Gene transfer into the arterial wall may provide a novel therapeutic strategy for the treatment of coronary artery restenosis. Previously described methods for gene transfer into the arterial wall require total vessel occlusion for 30 minutes. We sought to develop a protocol for gene transfer within a more clinically relevant time frame. We used a perforated balloon (Wolinsky) catheter to inject retroviral vector-containing virions into rabbit aortas in vivo. The virions were injected within 1 minute. Aortas were removed 5-14 days after injection and analyzed for evidence of gene transfer. In initial studies, nine rabbits were injected with a vector expressing the beta-galactosidase gene, and nine rabbits were injected with either non-beta-galactosidase-containing vectors or with a vehicle control. Histochemical staining of aortic tissues revealed blue (positive) cells in eight of nine experimental rabbits and six of nine controls.
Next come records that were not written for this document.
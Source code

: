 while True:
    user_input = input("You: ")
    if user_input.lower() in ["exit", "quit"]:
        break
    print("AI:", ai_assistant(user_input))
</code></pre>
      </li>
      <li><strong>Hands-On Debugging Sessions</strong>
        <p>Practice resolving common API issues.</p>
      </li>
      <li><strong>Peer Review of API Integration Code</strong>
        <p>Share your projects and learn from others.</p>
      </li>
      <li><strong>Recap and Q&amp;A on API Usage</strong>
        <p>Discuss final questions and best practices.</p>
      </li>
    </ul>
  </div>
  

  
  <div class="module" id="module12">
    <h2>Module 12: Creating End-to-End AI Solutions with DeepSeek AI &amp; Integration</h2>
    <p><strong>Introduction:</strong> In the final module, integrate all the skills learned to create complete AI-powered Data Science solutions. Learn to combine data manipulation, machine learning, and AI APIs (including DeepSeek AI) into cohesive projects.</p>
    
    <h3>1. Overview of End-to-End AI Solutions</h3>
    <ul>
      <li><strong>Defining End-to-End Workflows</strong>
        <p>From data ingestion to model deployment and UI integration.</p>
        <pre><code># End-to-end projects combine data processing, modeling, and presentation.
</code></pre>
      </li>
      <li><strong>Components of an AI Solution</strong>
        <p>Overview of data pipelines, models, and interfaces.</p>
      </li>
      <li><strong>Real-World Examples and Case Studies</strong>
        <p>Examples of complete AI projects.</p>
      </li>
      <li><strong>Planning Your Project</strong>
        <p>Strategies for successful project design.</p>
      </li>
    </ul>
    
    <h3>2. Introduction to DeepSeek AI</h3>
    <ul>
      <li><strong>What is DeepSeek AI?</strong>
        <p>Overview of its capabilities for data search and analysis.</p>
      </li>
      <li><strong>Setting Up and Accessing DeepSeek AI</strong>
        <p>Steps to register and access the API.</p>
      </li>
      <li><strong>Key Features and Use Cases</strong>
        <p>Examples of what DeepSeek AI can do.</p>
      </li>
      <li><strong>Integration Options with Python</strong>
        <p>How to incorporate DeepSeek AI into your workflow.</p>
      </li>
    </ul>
Because of the lack of specificity of the beta-galactosidase detection system, we adopted a polymerase chain reaction-based protocol in which oligonucleotide primers were used to amplify specific vector-related sequences from aortic tissue extracts. The polymerase chain reaction protocol, calibrated with standards containing known numbers of transduced cells, revealed low amounts of vector-related sequences in six of 12 vector-injected rabbits and in one of 13 controls (p less than 0.03). Comparison with standards indicated that fewer than 100 transduced cells were present in a 2-cm length of the injected aortic tissue. Although in vivo gene transfer through an infusion balloon catheter can be accomplished within 1 minute, the therapeutic use of this protocol is limited by the small number of cells that are transduced.